Fruit pH, EC, and TDS
Regarding the fruit quality variables, the hydrocarbons did not modify significantly the pH (P > 0.05) respect to test treatment. EC only increased significantly (P ≤ 0.05) with diesel 25 mg L-1 respect to test treatment, equivalent to 43.4%. TDS increased significantly (P ≤ 0.05) with diesel 20 mg L-1 respect to test treatment, equivalent to 27.8%. It was observed that only the MHF increased quantitatively the pH, EC and TDS (Figure 3).
CONCLUSIONS
- Hydrocarbon concentrations did not modify the leachate EC at the flowering stage (28 DAT), and the exposure time influenced the LHF increase the leachate EC with gasoline 60 mg L-1but decrease it with benzene 75 mg L-1 at the fruiting stage (132 DAT). Leachate pH at the flowering stage decreased in the higher concentrations of the three used hydrocarbons (diesel 25 mg L-1, gasoline 60 mg L-1 and benzene 75 mg L-1), whilst in the fruiting stage the leachate pH increased with LHF and decreased with MHF. The changes observed in the leachate pH and EC were related to exposure time of hydrocarbons and not due to the presence of hydrocarbons.

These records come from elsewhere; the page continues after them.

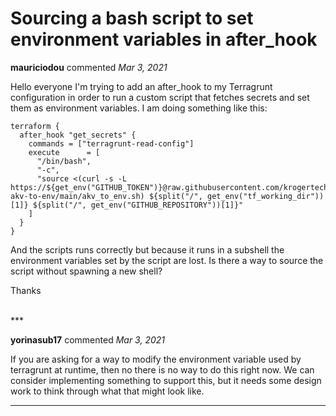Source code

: # Sourcing a bash script to set environment variables in after_hook

**mauriciodou** commented *Mar 3, 2021*

Hello everyone I'm trying to add an after_hook to my Terragrunt configuration in order to run a custom script that fetches secrets and set them as environment variables. I am doing something like this:

```
terraform {
  after_hook "get_secrets" {
    commands = ["terragrunt-read-config"]
    execute      = [
      "/bin/bash",
      "-c",
      "source <(curl -s -L https://${get_env("GITHUB_TOKEN")}@raw.githubusercontent.com/krogertechnology/kps-akv-to-env/main/akv_to_env.sh) ${split("/", get_env("tf_working_dir"))[1]} ${split("/", get_env("GITHUB_REPOSITORY"))[1]}"
    ]
  }
}
```
And the scripts runs correctly but because it runs in a subshell the environment variables set by the script are lost. Is there a way to source the script without spawning a new shell?

Thanks

<br />
***


**yorinasub17** commented *Mar 3, 2021*

If you are asking for a way to modify the environment variable used by terragrunt at runtime, then no there is no way to do this right now. We can consider implementing something to support this, but it needs some design work to think through what that might look like.
***

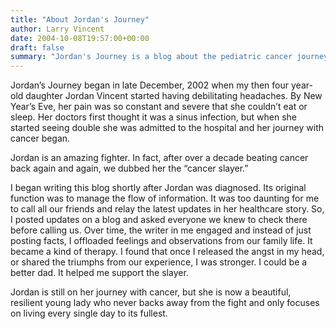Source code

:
 ```yaml
---
title: "About Jordan's Journey"
author: Larry Vincent
date: 2004-10-08T19:57:00+00:00
draft: false
summary: "Jordan's Journey is a blog about the pediatric cancer journey of Jordan Vincent, written by her father."
---
```


Jordan’s Journey began in late December, 2002 when my then four year-old daughter Jordan Vincent started having debilitating headaches. By New Year’s Eve, her pain was so constant and severe that she couldn’t eat or sleep. Her doctors first thought it was a sinus infection, but when she started seeing double she was admitted to the hospital and her journey with cancer began.

Jordan is an amazing fighter. In fact, after over a decade beating cancer back again and again, we dubbed her the “cancer slayer.”

I began writing this blog shortly after Jordan was diagnosed. Its original function was to manage the flow of information. It was too daunting for me to call all our friends and relay the latest updates in her healthcare story. So, I posted updates on a blog and asked everyone we knew to check there before calling us. Over time, the writer in me engaged and instead of just posting facts, I offloaded feelings and observations from our family life. It became a kind of therapy. I found that once I released the angst in my head, or shared the triumphs from our experience, I was stronger. I could be a better dad. It helped me support the slayer.

Jordan is still on her journey with cancer, but she is now a beautiful, resilient young lady who never backs away from the fight and only focuses on living every single day to its fullest.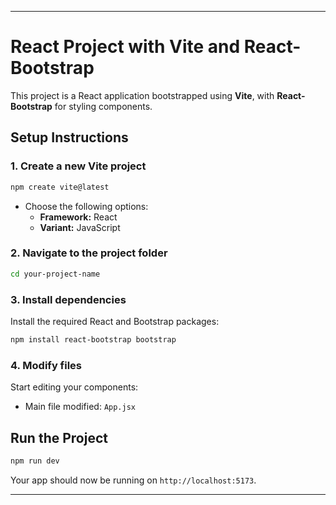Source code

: 
---

# React Project with Vite and React-Bootstrap

This project is a React application bootstrapped using **Vite**, with **React-Bootstrap** for styling components.

## Setup Instructions

### 1. Create a new Vite project

```bash
npm create vite@latest
```

- Choose the following options:
  - **Framework:** React
  - **Variant:** JavaScript

### 2. Navigate to the project folder

```bash
cd your-project-name
```

### 3. Install dependencies

Install the required React and Bootstrap packages:

```bash
npm install react-bootstrap bootstrap
```

### 4. Modify files

Start editing your components:

- Main file modified: `App.jsx`

## Run the Project

```bash
npm run dev
```

Your app should now be running on `http://localhost:5173`.

---
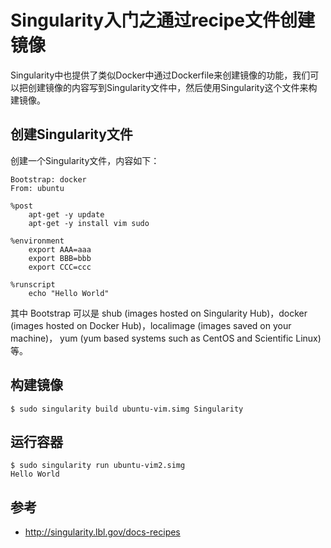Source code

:# Singularity入门之通过recipe文件创建镜像

Singularity中也提供了类似Docker中通过Dockerfile来创建镜像的功能，我们可以把创建镜像的内容写到Singularity文件中，然后使用Singularity这个文件来构建镜像。

## 创建Singularity文件

创建一个Singularity文件，内容如下：

``` shell
Bootstrap: docker
From: ubuntu

%post
    apt-get -y update
    apt-get -y install vim sudo

%environment
    export AAA=aaa
    export BBB=bbb
    export CCC=ccc

%runscript
    echo "Hello World"
```

其中 Bootstrap 可以是 shub (images hosted on Singularity Hub)，docker (images hosted on Docker Hub)，localimage (images saved on your machine)， yum (yum based systems such as CentOS and Scientific Linux)等。

## 构建镜像

``` shell
$ sudo singularity build ubuntu-vim.simg Singularity
```

## 运行容器

``` shell
$ sudo singularity run ubuntu-vim2.simg
Hello World
```

## 参考

- http://singularity.lbl.gov/docs-recipes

- Plant morphology in the flowering stage (28 DAT) was not modified by LHF, except gasoline 40 mg L-1 increased the stem diameter. MHF showed opposite effects in the plant morphology, due to increased the stem diameter and plant height with diesel 20 mg L-1, but reduced the leaf and stem dry weights with diesel 25 mg L-1.
- In the fruiting stage (132 DAT) the hydrocarbon did not modify the fruit dry weight and stem diameter. MHF did not modify the plant morphology, except diesel 25 mg L-1 decreased the leaf dry weight. LHF modified the plant morphology in opposite way, that is, reduced the leaf dry weight (gasoline 50 mg L-1) and the stem dry weight (gasoline 40, 50 mg L-1 and benzene 75 mg L-1), and increased the plant height (gasoline 50 mg L-1).

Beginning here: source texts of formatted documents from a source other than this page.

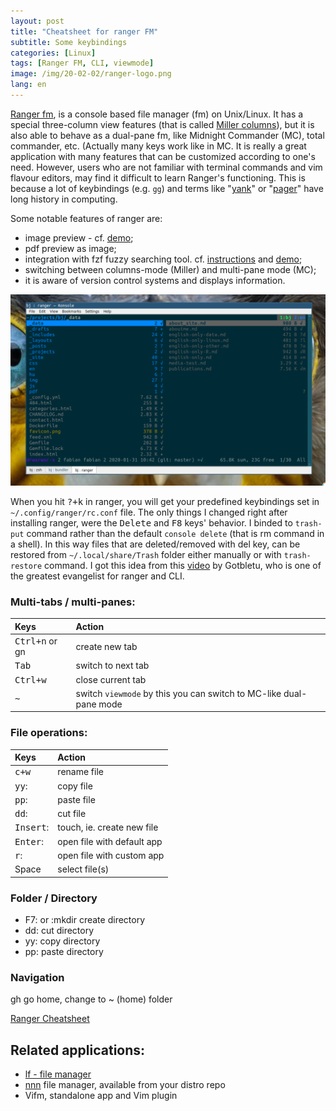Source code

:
 ```yaml
---
layout: post
title: "Cheatsheet for ranger FM"
subtitle: Some keybindings
categories: [Linux]
tags: [Ranger FM, CLI, viewmode]
image: /img/20-02-02/ranger-logo.png
lang: en
---
```

[Ranger fm](https://github.com/ranger/ranger), is a console based file manager (fm) on Unix/Linux. It has a special three-column view features (that is called [Miller columns](/2019-07-17-miller-columns/)), but it is also able to behave as a dual-pane fm, like Midnight Commander (MC), total commander, etc. (Actually many keys work like in MC. It is really a great application with many features that can be customized according to one's need. However, users who are not familiar with terminal commands and vim flavour editors, may find it difficult to learn Ranger's functioning. This is because a lot of keybindings (e.g. `gg`) and terms like "[yank](https://ell.stackexchange.com/questions/14632/why-does-yank-in-vim-mean-copy)" or "[pager](https://unix.stackexchange.com/questions/144016/what-is-a-pager)" have long history in computing.

Some notable features of ranger are:
 - image preview - cf. [demo](https://youtu.be/DJhDMxMgzC0);
 - pdf preview as image;
 - integration with fzf fuzzy searching tool. cf. [instructions](https://github.com/gotbletu/shownotes/blob/master/ranger_file_locate_fzf.md) and [demo](https://youtu.be/C64LKCZFzME);
 - switching between columns-mode (Miller) and multi-pane mode (MC);
 - it is aware of version control systems and displays information.

![ranger in dual-pane mode](/img/20-02-02/ranger-mc-mode.png)


When you hit <kbd>?+k</kbd> in ranger, you will get your predefined keybindings set in `~/.config/ranger/rc.conf` file. The only things I changed right after installing ranger, were the <kbd>Delete</kbd> and <kbd>F8</kbd> keys' behavior. I binded to `trash-put` command rather than the default `console delete` (that is rm command in a shell). In this way files that are deleted/removed with del key, can be restored from `~/.local/share/Trash` folder either manually or with `trash-restore` command. I got this idea from this [video](https://www.youtube.com/channel/UCkf4VIqu3Acnfzuk3kRIFwA) by Gotbletu, who is one of the greatest evangelist for ranger and CLI.

### Multi-tabs / multi-panes:

| Keys                    | Action                                                             |
|:------------------------|:-------------------------------------------------------------------|
| <kbd>Ctrl+n</kbd> or gn | create new tab                                                     |
| <kbd>Tab</kbd>          | switch to next tab                                                 |
| <kbd>Ctrl+w</kbd>       | close current tab                                                  |
| <kbd>~</kbd>            | switch `viewmode` by this you can switch to MC-like dual-pane mode |

### File operations:

| Keys               | Action                           |
|:-------------------|:---------------------------------|
| <kbd>c+w</kbd>     | rename file                      |
| <kbd>yy</kbd>:     | copy file                        |
| <kbd>pp</kbd>:     | paste file                     | |
| <kbd>dd</kbd>:     | cut file                         |
| <kbd>Insert</kbd>: | touch, ie. create new file       |
| <kbd>Enter</kbd>:  | open file with default app       |
| <kbd>r</kbd>:      | open file with custom app        |
| Space              | select file(s)                   |


### Folder / Directory

 - F7: or :mkdir create directory
 - dd: cut directory
 - yy: copy directory
 - pp: paste directory

### Navigation

gh go home, change to ~ (home) folder

[Ranger Cheatsheet](https://gist.github.com/heroheman/aba73e47443340c35526755ef79647eb)

## Related applications:
 - [lf - file manager](https://github.com/gokcehan/lf)
 - [nnn](https://github.com/jarun/nnn#features) file manager, available from your distro repo
 - Vifm, standalone app and Vim plugin
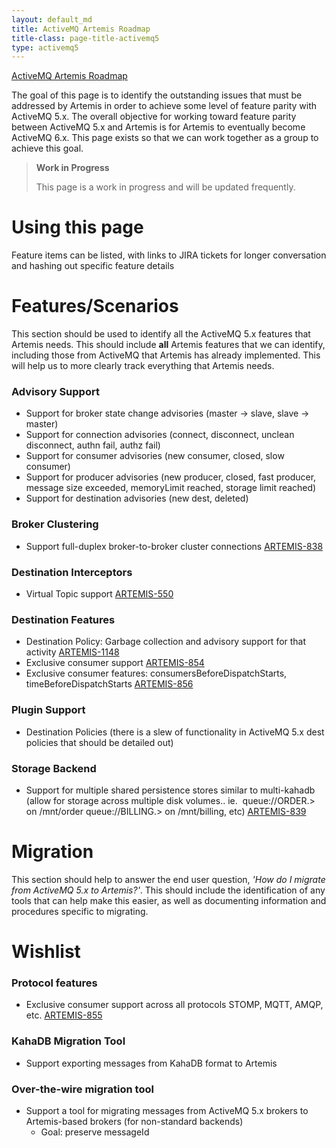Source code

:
```yaml
---
layout: default_md
title: ActiveMQ Artemis Roadmap 
title-class: page-title-activemq5
type: activemq5
---
```


[ActiveMQ Artemis Roadmap](activemq-artemis-roadmap)


The goal of this page is to identify the outstanding issues that must be addressed by Artemis in order to achieve some level of feature parity with ActiveMQ 5.x. The overall objective for working toward feature parity between ActiveMQ 5.x and Artemis is for Artemis to eventually become ActiveMQ 6.x. This page exists so that we can work together as a group to achieve this goal.

> **Work in Progress**
> 
> This page is a work in progress and will be updated frequently.

Using this page
===============

Feature items can be listed, with links to JIRA tickets for longer conversation and hashing out specific feature details

Features/Scenarios
==================

This section should be used to identify all the ActiveMQ 5.x features that Artemis needs. This should include **all** Artemis features that we can identify, including those from ActiveMQ that Artemis has already implemented. This will help us to more clearly track everything that Artemis needs.

### Advisory Support

*   Support for broker state change advisories (master -> slave, slave -> master)
*   Support for connection advisories (connect, disconnect, unclean disconnect, authn fail, authz fail)
*   Support for consumer advisories (new consumer, closed, slow consumer)
*   Support for producer advisories (new producer, closed, fast producer, message size exceeded, memoryLimit reached, storage limit reached)
*   Support for destination advisories (new dest, deleted)

### Broker Clustering

*   Support full-duplex broker-to-broker cluster connections [ARTEMIS-838](https://issues.apache.org/jira/browse/ARTEMIS-838)

### Destination Interceptors

*   Virtual Topic support [ARTEMIS-550](https://issues.apache.org/jira/browse/ARTEMIS-550)

### Destination Features

*   Destination Policy: Garbage collection and advisory support for that activity [ARTEMIS-1148](https://issues.apache.org/jira/browse/ARTEMIS-1148)
*   Exclusive consumer support [ARTEMIS-854](https://issues.apache.org/jira/browse/ARTEMIS-854)
*   Exclusive consumer features: consumersBeforeDispatchStarts, timeBeforeDispatchStarts [ARTEMIS-856](https://issues.apache.org/jira/browse/ARTEMIS-856)

### Plugin Support

*   Destination Policies (there is a slew of functionality in ActiveMQ 5.x dest policies that should be detailed out)

### Storage Backend

*   Support for multiple shared persistence stores similar to multi-kahadb (allow for storage across multiple disk volumes.. ie.  queue://ORDER.> on /mnt/order queue://BILLING.> on /mnt/billing, etc) [ARTEMIS-839](https://issues.apache.org/jira/browse/ARTEMIS-839)

Migration
=========

This section should help to answer the end user question, _'How do I migrate from ActiveMQ 5.x to Artemis?'_. This should include the identification of any tools that can help make this easier, as well as documenting information and procedures specific to migrating.

Wishlist
========

### Protocol features

*   Exclusive consumer support across all protocols STOMP, MQTT, AMQP, etc. [ARTEMIS-855](https://issues.apache.org/jira/browse/ARTEMIS-855)
    

### KahaDB Migration Tool

*   Support exporting messages from KahaDB format to Artemis

### Over-the-wire migration tool

*   Support a tool for migrating messages from ActiveMQ 5.x brokers to Artemis-based brokers (for non-standard backends)
    *   Goal: preserve messageId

- The mineral concentration in the fruiting stage (132 DAT) in the roots improved the N gasoline > P benzene > P diesel > Ca benzene, but were reduced the Na benzene > Na gasoline > Mg gasoline. In the stem increased the Fe gasoline > Mn gasoline, but reduced the Cu gasoline > Cu benzene > Cu diesel > Mg gasoline > Zn gasoline > Zn diesel > Mg benzene > Mg diesel > Ca gasoline. In the leaves were increased the Fe gasoline > Mg gasoline > N diesel > Mn gasoline, but decreased the Na with gasoline. The Fe and Zn mineral concentration were not affected by the hydrocarbons, and the Cu and Mn were improved on the 100 DAT.

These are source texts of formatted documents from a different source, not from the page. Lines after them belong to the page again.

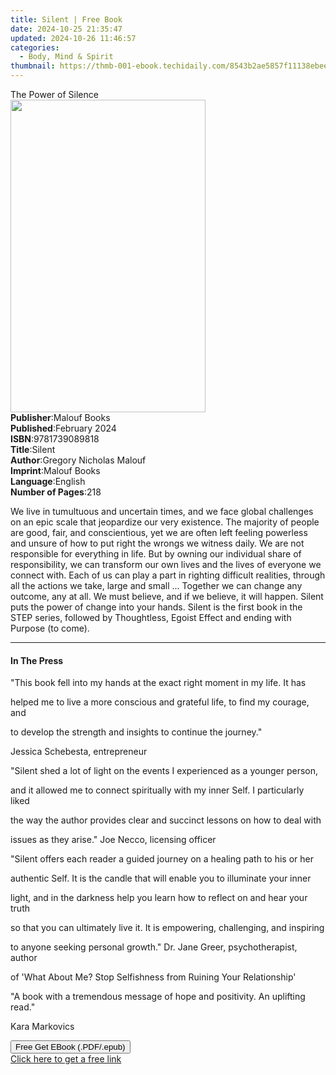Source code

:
 ```yaml
---
title: Silent | Free Book
date: 2024-10-25 21:35:47
updated: 2024-10-26 11:46:57
categories:
  - Body, Mind & Spirit
thumbnail: https://thmb-001-ebook.techidaily.com/8543b2ae5857f11138ebeeb3b92ca87123cb7140f91bfec55f5f25b26cb9e37c.jpg
---
```

<main id="book-container">
  <div class="flex flex-col">
    <div class="book-brief flex-1 py-6 px-4 sm:p-6 md:py-10 md:px-8">
      <!-- brief-->
      <div class="book-brief-main">The Power of Silence</div>
    </div>
    <div
      class="book-meta-info flex-1 grid gap-4 col-start-1 col-end-3 row-start-1 sm:mb-6 sm:grid-cols-4 lg:gap-6 lg:col-start-2 lg:row-end-6 lg:row-span-6 lg:mb-0"
    >
      <div
        class="book-meta-info-left place-content-center mt-4 p-4 text-sm leading-6 col-start-2 col-span-2 dark:text-slate-400"
      >
        <img
          class="w-full h-500 object-cover rounded-lg sm:h-255 sm:col-span-2 lg:col-span-full"
          src="https://img-001-ebook.techidaily.com/6c760957c3efab8b9c4f36151c8be13a51c2ca9e83e7dcb18cfa85b0b8d97ede.jpg"
          alt=""
          width="312"
          height="500"
        />
      </div>
      <div
        class="book-meta-info-right mt-2 col-start-1 row-start-2 col-span-3 self-center"
      >
        <!-- meta data  -->
        <div class="flex flex-col px-4 md:px-8">
          <div class="flex-1">
            <strong>Publisher</strong>:<span class="px-2">Malouf Books</span>
          </div>
          <div class="flex-1">
            <strong>Published</strong>:<span class="px-2">February 2024</span>
          </div>
          <div class="flex-1">
            <strong>ISBN</strong>:<span class="px-2">9781739089818</span>
          </div>
          <div class="flex-1">
            <strong>Title</strong>:<span class="px-2">Silent</span>
          </div>
          <div class="flex-1">
            <strong>Author</strong>:<span class="px-2"
              >Gregory Nicholas Malouf</span
            >
          </div>
          <div class="flex-1">
            <strong>Imprint</strong>:<span class="px-2">Malouf Books</span>
          </div>
          <div class="flex-1">
            <strong>Language</strong>:<span class="px-2">English</span>
          </div>
          <div class="flex-1">
            <strong>Number of Pages</strong>:<span class="px-2">218</span>
          </div>
        </div>
      </div>
    </div>
    <div class="book-description flex-1 py-6 px-4 sm:p-6 md:py-10 md:px-8">
      <div class="book-description-main">
        <div accordion-content="" id="description">
          <p>
            We live in tumultuous and uncertain times, and we face global
            challenges on an epic scale that jeopardize our very existence. The
            majority of people are good, fair, and conscientious, yet we are
            often left feeling powerless and unsure of how to put right the
            wrongs we witness daily. We are not responsible for everything in
            life. But by owning our individual share of responsibility, we can
            transform our own lives and the lives of everyone we connect with.
            Each of us can play a part in righting difficult realities, through
            all the actions we take, large and small ... Together we can change
            any outcome, any at all. We must believe, and if we believe, it will
            happen. Silent puts the power of change into your hands. Silent is
            the first book in the STEP series, followed by Thoughtless, Egoist
            Effect and ending with Purpose (to come).
          </p>
        </div>
      </div>
    </div>
    <div class="book-excerpts flex-1 py-6 px-4 sm:p-6 md:py-10 md:px-8">
      <!-- excerpts-->
      <div class="book-excerpts-main">
        <hr />
        <h4 class="placeholder placeholder-heading">
          <span>In The Press</span>
        </h4>
        <p></p>
        <p>
          "This book fell into my hands at the exact right moment in my life. It
          has
        </p>
        <p>
          helped me to live a more conscious and grateful life, to find my
          courage, and
        </p>
        <p>to develop the strength and insights to continue the journey."</p>
        <p>Jessica Schebesta, entrepreneur</p>
        <p>
          "Silent shed a lot of light on the events I experienced as a younger
          person,
        </p>
        <p>
          and it allowed me to connect spiritually with my inner Self. I
          particularly liked
        </p>
        <p>
          the way the author provides clear and succinct lessons on how to deal
          with
        </p>
        <p>issues as they arise." Joe Necco, licensing officer</p>
        <p>
          "Silent offers each reader a guided journey on a healing path to his
          or her
        </p>
        <p>
          authentic Self. It is the candle that will enable you to illuminate
          your inner
        </p>
        <p>
          light, and in the darkness help you learn how to reflect on and hear
          your truth
        </p>
        <p>
          so that you can ultimately live it. It is empowering, challenging, and
          inspiring
        </p>
        <p>
          to anyone seeking personal growth." Dr. Jane Greer, psychotherapist,
          author
        </p>
        <p>
          of 'What About Me? Stop Selfishness from Ruining Your Relationship'
        </p>
        <p>
          "A book with a tremendous message of hope and positivity. An uplifting
          read."
        </p>
        <p>Kara Markovics</p>
        <p></p>
      </div>
    </div>
    <div
      class="book-about-author flex-1 py-6 px-4 sm:p-6 md:py-10 md:px-8"
    ></div>
    <div class="book-free-get flex-1 py-6 px-4 sm:p-6 md:py-10 md:px-8">
      <button
        id="btn-free-get"
        class="bg-blue-500 hover:bg-blue-700 text-white font-bold py-2 px-4 rounded"
      >
        Free Get EBook (.PDF/.epub)
      </button>
      <div id="countdown-display" class="px-2 text-lg mt-2"></div>
      <a
        id="free-link"
        class="hidden bg-blue-500 hover:bg-blue-700 text-white font-bold py-2 px-4 rounded"
        href="https://www.ebooks.com/en-us/book/211246089/silent/gregory-nicholas-malouf/"
        target="_blank"
        >Click here to get a free link</a
      >
    </div>
    <script>
      let countdownTime = 0;
      let countdownInterval = null;
      document
        .getElementById('btn-free-get')
        .addEventListener('click', startCountdown);
      function startCountdown() {
        countdownTime = new Date().getTime() + 60000 * 3;
        countdownInterval = setInterval(updateCountdown, 1000);
        document.getElementById('btn-free-get').disabled = true;
        document
          .getElementById('btn-free-get')
          .classList.add('bg-gray-500', 'cursor-not-allowed');
      }
      function updateCountdown() {
        let currentTime = new Date().getTime();
        let timeLeft = countdownTime - currentTime;
        let secondsLeft = Math.floor(timeLeft / 1000);
        document.getElementById('countdown-display').innerHTML =
          `Remaining time: ${secondsLeft} seconds.`;
        if (secondsLeft <= 0) {
          clearInterval(countdownInterval);
          document.getElementById('btn-free-get').classList.add('hidden');
          document.getElementById('free-link').classList.remove('hidden');
          document.getElementById('countdown-display').innerHTML = '';
        }
      }
    </script>
  </div>
</main>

- The mineral concentration in the tomato fruits at 100 DAT improved the Mn gasoline > Cu gasoline > Ca gasoline, but decreased the Na gasoline > Cu benzene > P diesel. Whilst at 132 DAT were increased the Ca gasoline > N diesel, but decreased the Mn gasoline > Na gasoline > N gasoline > Na diesel > Na benzene. Mineral concentrations of N showed antagonism to hydrocarbon exposure time, due to it was improved by the MHF and decreased with the LHF.
- Fruit pH, EC and TDS were increased quantitatively only by the MHF. All hydrocarbon treatments did not modify the pH, while the EC increased with diesel 25 mg L-1, and the TDS increased with diesel 20 mg L-1. In future researches related to hydrocarbons in agricultural crops, it is advisable quantify the hydrocarbon partition in the plant canopy, including the hydrocarbon translocation in the cell and vegetables tissues, stem, leaves, flowers and fruits.